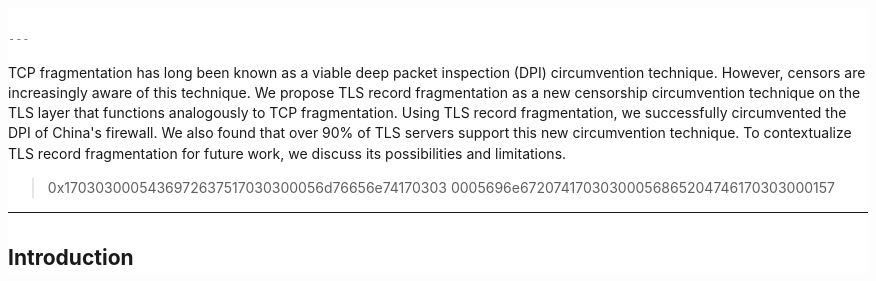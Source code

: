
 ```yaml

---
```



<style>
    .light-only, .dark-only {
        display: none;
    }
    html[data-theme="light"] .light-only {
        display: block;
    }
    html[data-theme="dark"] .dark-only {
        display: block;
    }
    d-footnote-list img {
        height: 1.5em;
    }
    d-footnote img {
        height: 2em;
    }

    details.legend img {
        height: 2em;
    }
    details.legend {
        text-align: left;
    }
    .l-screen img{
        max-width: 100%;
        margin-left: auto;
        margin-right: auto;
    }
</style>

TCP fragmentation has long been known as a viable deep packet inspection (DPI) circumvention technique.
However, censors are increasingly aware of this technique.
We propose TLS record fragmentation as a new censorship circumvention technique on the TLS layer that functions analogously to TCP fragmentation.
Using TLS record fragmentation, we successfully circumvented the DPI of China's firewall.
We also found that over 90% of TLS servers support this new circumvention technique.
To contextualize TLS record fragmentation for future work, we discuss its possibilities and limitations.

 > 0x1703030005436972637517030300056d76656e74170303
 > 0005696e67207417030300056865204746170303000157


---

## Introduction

★ ★ ★ ★ ★

▸ What to do: Pull every line containing "light" out of the material and copy it.

▸ Expected output:
    .light-only, .dark-only {
    html[data-theme="light"] .light-only {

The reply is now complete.